Answer: 2. Solution A attains a higher temperature.

Explanation: Specific heat simply means, that amount of heat which is when supplied to a unit mass of a substance will raise its temperature by 1°C.

In the given situation we have equal masses of two solutions A & B, out of which A has lower specific heat which means that a unit mass of solution A requires lesser energy to raise its temperature by 1°C than the solution B.

Since, the masses of both the solutions are same and equal heat is supplied to both, the proportional condition will follow.

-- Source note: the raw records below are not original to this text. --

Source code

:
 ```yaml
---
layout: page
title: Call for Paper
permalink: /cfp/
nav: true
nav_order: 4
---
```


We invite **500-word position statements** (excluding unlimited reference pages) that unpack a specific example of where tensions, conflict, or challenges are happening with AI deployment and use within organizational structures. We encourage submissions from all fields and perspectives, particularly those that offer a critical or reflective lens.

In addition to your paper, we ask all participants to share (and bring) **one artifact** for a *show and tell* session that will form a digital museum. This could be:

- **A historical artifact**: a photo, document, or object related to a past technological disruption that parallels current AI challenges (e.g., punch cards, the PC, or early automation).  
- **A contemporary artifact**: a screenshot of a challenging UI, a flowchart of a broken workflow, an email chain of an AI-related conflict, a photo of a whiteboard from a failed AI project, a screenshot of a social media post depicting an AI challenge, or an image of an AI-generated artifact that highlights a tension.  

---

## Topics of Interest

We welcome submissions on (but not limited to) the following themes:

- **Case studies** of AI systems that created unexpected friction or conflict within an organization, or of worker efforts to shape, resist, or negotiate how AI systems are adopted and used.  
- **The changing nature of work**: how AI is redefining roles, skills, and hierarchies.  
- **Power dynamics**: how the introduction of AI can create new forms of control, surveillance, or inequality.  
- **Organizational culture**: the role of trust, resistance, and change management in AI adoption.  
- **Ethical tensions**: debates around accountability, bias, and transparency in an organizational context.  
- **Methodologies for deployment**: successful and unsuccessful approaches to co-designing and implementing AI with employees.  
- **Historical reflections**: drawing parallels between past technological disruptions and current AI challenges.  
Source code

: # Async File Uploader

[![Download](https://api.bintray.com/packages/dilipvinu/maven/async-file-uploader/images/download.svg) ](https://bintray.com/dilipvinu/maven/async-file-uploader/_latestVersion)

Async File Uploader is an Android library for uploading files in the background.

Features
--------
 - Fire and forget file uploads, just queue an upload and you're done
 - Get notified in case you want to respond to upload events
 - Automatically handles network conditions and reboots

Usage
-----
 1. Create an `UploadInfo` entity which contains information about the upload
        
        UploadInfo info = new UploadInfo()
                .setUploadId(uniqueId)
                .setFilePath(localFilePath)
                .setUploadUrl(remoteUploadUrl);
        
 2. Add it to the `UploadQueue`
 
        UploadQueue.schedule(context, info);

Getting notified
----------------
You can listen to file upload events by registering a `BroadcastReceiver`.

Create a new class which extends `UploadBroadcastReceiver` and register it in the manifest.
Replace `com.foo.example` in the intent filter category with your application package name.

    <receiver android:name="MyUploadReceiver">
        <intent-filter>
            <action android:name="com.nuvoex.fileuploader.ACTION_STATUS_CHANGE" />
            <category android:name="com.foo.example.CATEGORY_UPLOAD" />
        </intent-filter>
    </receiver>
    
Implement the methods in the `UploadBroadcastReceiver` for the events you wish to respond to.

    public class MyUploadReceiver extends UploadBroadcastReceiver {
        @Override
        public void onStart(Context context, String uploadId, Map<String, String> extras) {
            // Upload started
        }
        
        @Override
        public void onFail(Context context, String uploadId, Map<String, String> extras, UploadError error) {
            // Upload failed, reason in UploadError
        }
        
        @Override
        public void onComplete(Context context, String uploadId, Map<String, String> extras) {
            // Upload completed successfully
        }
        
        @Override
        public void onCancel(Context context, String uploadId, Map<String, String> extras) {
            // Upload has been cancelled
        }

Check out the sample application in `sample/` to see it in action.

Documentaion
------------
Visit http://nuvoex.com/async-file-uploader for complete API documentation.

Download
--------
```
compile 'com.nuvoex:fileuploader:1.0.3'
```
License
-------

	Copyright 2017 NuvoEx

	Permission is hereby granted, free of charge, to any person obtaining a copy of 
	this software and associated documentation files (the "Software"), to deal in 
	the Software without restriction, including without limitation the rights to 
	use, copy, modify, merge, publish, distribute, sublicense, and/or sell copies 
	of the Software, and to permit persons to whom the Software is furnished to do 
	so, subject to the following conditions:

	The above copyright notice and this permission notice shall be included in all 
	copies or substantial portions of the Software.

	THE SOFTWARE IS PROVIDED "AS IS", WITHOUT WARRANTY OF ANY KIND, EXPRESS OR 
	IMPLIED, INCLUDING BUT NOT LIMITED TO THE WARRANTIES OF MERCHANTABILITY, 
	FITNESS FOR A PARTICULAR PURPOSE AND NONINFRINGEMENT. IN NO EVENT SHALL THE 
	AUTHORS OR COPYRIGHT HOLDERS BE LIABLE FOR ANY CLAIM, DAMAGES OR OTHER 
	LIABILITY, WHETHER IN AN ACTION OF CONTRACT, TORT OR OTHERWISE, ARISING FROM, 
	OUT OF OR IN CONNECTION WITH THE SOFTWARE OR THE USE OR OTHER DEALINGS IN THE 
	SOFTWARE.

We have a formula for such condition,

$Q=m.c.\Delta T$ .....................................(1)

where:

$\Delta T$ = temperature difference

Q= heat energy

m= mass of the body

c= specific heat of the body

Proving mathematically:

According to the given conditions

we have equal masses of two solutions A & B, i.e. $m_A=m_B$

equal heat is supplied to both the solutions, i.e. $Q_A=Q_B$

specific heat of solution A, $c_{A}=2.0 J.g^{-1} .\degree C^{-1}$

specific heat of solution B, $c_{B}=3.8 J.g^{-1} .\degree C^{-1}$

$\Delta T_A$ & $\Delta T_B$ are the change in temperatures of the respective solutions.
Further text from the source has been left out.